This week’s list of data news highlights covers June 21-27 and includes articles about a computer vision algorithm that can detect rare genetic diseases in children and a Code for America effort to reduce emergency room calls in California.
Google launched a developer hub for its Nest smart thermostat hardware this week, including a public application programming interface (API) that will let third party developers to build apps using Nest data. A few companies already have products that work with Nest. Wearable technology company Jawbone offers a smart wristband that can tell when wearers wake up and signal Nest to set a temperature, and some Mercedes cars can connect with Nest to set temperatures when a driver is leaving or returning home. Developers are also working to use Nest’s API to design applications that control other household devices, such as Wi-Fi enabled light bulbs.
This week, the National Aeronautics and Space Administration (NASA) launched a competition to create new uses for the agency’s massive store of earth sciences data. NASA has released the data openly and offered computer resources to challenge participants through Amazon Web Services. The challenge, called OpenNEX after the NASA Earth Exchange scientific data collaboration platform, will offer $60,000 in prize money.
This week, educational technology leaders testified before a joint congressional hearing on student data. Mark MacCarthy of the Software and Information Industry Association and Thomas Murray of the Alliance for Excellent Education spoke to the House Education and Workforce Subcommittee on Early Childhood, Elementary and Secondary Education and the Homeland Security Subcommittee on Cybersecurity, Infrastructure Protection and Security Technologies. MacCarthy argued that new federal legislation around student data privacy was unnecessary given current laws and industry practices. Murray stressed the importance of education technology in preparing students for the workforce and discussed his own experiences as an educator using data in the classroom.
Fujitsu, a Tokyo-based company chiefly known for its computing and microelectronics products, has begun experimenting with smart farming. The company’s sensor-driven hydroponic lettuce nursery now produces between 2,500 and 3,000 heads of lettuce a day. The sensors monitor temperature, moisture, carbon dioxide content, air current, soil pH, and other indicators. By selling the finely tuned veggies at a luxury rate, the company hopes to make about $4.5 million in annual lettuce revenue by 2016.
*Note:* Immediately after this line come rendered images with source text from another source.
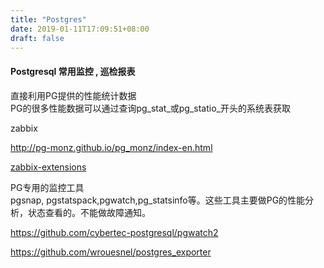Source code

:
 ```yaml
---
title: "Postgres"
date: 2019-01-11T17:09:51+08:00
draft: false
---
```


#### Postgresql 常用监控 , 巡检报表

直接利用PG提供的性能统计数据   
PG的很多性能数据可以通过查询pg_stat_或pg_statio_开头的系统表获取 


zabbix 

http://pg-monz.github.io/pg_monz/index-en.html

[zabbix-extensions](monitor/zabbix-postgres-fqa/)

PG专用的监控工具   
pgsnap, pgstatspack,pgwatch,pg_statsinfo等。这些工具主要做PG的性能分析，状态查看的。不能做故障通知。    


https://github.com/cybertec-postgresql/pgwatch2

https://github.com/wrouesnel/postgres_exporter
Researchers at Carnegie Mellon University have developed an algorithm called LiveLight that can summarize long videos by extracting only the most interesting parts. The algorithm works by determining which moments in a video are visually novel compared to the rest of the video. Potential applications of the technology include summarizing surveillance camera video for easier monitoring. The algorithm’s creators have founded a startup to commercialize their method and speed up the algorithm’s complex data processing component.
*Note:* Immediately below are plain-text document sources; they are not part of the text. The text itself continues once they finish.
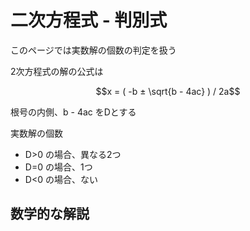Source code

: # 二次方程式 - 判別式

このページでは実数解の個数の判定を扱う  
  
2次方程式の解の公式は  
```math
x = ( -b ± \sqrt{b - 4ac} ) / 2a
```
根号の内側、b - 4ac をDとする  
  
実数解の個数  
- D>0 の場合、異なる2つ  
- D=0 の場合、1つ  
- D<0 の場合、ない  

## 数学的な解説


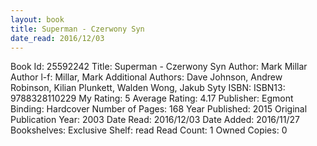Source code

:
 ```yaml
---
layout: book
title: Superman - Czerwony Syn
date_read: 2016/12/03
---
```


Book Id: 25592242
Title: Superman - Czerwony Syn
Author: Mark Millar
Author l-f: Millar, Mark
Additional Authors: Dave   Johnson, Andrew  Robinson, Kilian Plunkett, Walden Wong, Jakub Syty
ISBN: 
ISBN13: 9788328110229
My Rating: 5
Average Rating: 4.17
Publisher: Egmont
Binding: Hardcover
Number of Pages: 168
Year Published: 2015
Original Publication Year: 2003
Date Read: 2016/12/03
Date Added: 2016/11/27
Bookshelves: 
Exclusive Shelf: read
Read Count: 1
Owned Copies: 0

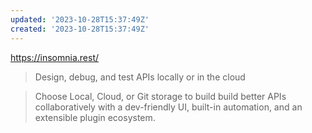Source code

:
 ```yaml
---
updated: '2023-10-28T15:37:49Z'
created: '2023-10-28T15:37:49Z'
---
```

https://insomnia.rest/

> Design, debug, and test APIs locally or in the cloud

> Choose Local, Cloud, or Git storage to build build better APIs collaboratively with a dev-friendly UI, built-in automation, and an extensible plugin ecosystem.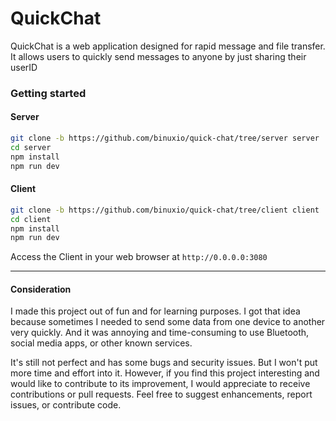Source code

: # QuickChat

QuickChat is a web application designed for rapid message and file transfer. It allows users to quickly send messages to anyone by just sharing their userID

### Getting started

#### Server
```bash
git clone -b https://github.com/binuxio/quick-chat/tree/server server
cd server
npm install
npm run dev
```
#### Client
```bash
git clone -b https://github.com/binuxio/quick-chat/tree/client client
cd client
npm install
npm run dev
```

Access the Client in your web browser at `http://0.0.0.0:3080`

---

#### Consideration

I made this project out of fun and for learning purposes. I got that idea because sometimes I needed to send some data from one device to another very quickly. And it was annoying and time-consuming to use Bluetooth, social media apps, or other known services. 

It's still not perfect and has some bugs and security issues. But I won't put more time and effort into it. However, if you find this project interesting and would like to contribute to its improvement, I would appreciate to receive contributions or pull requests. Feel free to suggest enhancements, report issues, or contribute code.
The Obama administration announced this week that the Fraud Prevention System at the Centers for Medicare and Medicaid Services (CMS) recovered or prevented more than $210 million in improper payments in 2013. The system, which uses predictive analytics to scan through billing data and identify outlying cases and unusual patterns, also prompted CMS to investigate 938 health care providers and Medicare suppliers. Despite the success, the system has a long way to go: some estimates figure that improper Medicare payments amount to $50 billion annually.
Three Code for America fellows working in Long Beach, California, are using data to reduce the number of repeat emergency room (ER) callers. To identify these repeat callers, the team aggregated ER call data from the fire department and police department. They also added business license data to determine what kind of intervention might be best: the team reasoned that homes with lots of ER calls should be treated differently from restaurants, for example. The team is now visualizing the data to identify trends and generate actionable insights for city inspectors and health officials.
Computer scientists participating in a White House tech challenge want to equip disaster response dogs with wireless sensor equipment to facilitate communication with human emergency personnel. The sensors, which measure indicators including aerial gas content and the dogs’ heart rates, will allow first responders working with search and rescue dogs to learn more about what the canine helpers find in dangerous areas. The system is part of a larger emergency response communications platform that links drones aircraft, robots, dogs, and human first responders.
Researchers from Oxford University in the UK have developed an algorithm that analyzes photographs of children’s faces to detect whether or not they have rare genetic disorders. The algorithm looks for telltale facial structures and returns potential disease matches, which doctors could use to inform diagnoses. The researchers also used the algorithm to scan through a database of facial images and group patients together who are likely to have the same condition, even when no known diagnosis exists. This could potentially be useful in identifying ultra-rare genetic disorders.
The Food and Drug Administration (FDA) published a policy memo this month indicating that it will not regulate data systems in medical devices, deeming them low-risk to patients. The guidance does not apply to certain data-driven systems, including those that control delivery of medicine or oxygen to patients. Instead, the policy is targeted towards systems that store, transfer, or convert medical device data. FDA officials have expressed hopes that the move will encourage device makers to innovate without concerns about compliance.